*** Information ***

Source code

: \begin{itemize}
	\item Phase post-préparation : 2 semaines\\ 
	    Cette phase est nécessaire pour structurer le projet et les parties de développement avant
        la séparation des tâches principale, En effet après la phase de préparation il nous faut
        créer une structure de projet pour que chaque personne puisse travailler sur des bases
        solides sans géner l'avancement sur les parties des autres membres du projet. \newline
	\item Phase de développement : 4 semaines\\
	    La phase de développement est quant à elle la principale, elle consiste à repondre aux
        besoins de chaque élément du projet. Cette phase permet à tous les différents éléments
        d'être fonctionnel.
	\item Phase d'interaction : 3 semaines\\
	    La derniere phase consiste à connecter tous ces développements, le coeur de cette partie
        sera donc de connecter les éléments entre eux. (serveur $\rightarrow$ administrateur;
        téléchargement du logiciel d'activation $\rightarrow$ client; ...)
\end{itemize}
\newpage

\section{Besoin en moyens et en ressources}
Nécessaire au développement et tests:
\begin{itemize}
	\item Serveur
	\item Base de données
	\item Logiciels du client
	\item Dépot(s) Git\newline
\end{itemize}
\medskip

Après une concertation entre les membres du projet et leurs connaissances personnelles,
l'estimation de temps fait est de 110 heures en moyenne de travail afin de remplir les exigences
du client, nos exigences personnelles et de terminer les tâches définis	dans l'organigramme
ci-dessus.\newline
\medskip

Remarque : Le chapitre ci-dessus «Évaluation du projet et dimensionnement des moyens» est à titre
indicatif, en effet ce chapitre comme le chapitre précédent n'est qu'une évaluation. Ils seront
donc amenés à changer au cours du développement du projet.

*** End of Information ***

■ About this task:
Scan the records above for the string "préparation", then select every line that holds it.

■ Exercise response:
	\item Phase post-préparation : 2 semaines\\ 
        la séparation des tâches principale, En effet après la phase de préparation il nous faut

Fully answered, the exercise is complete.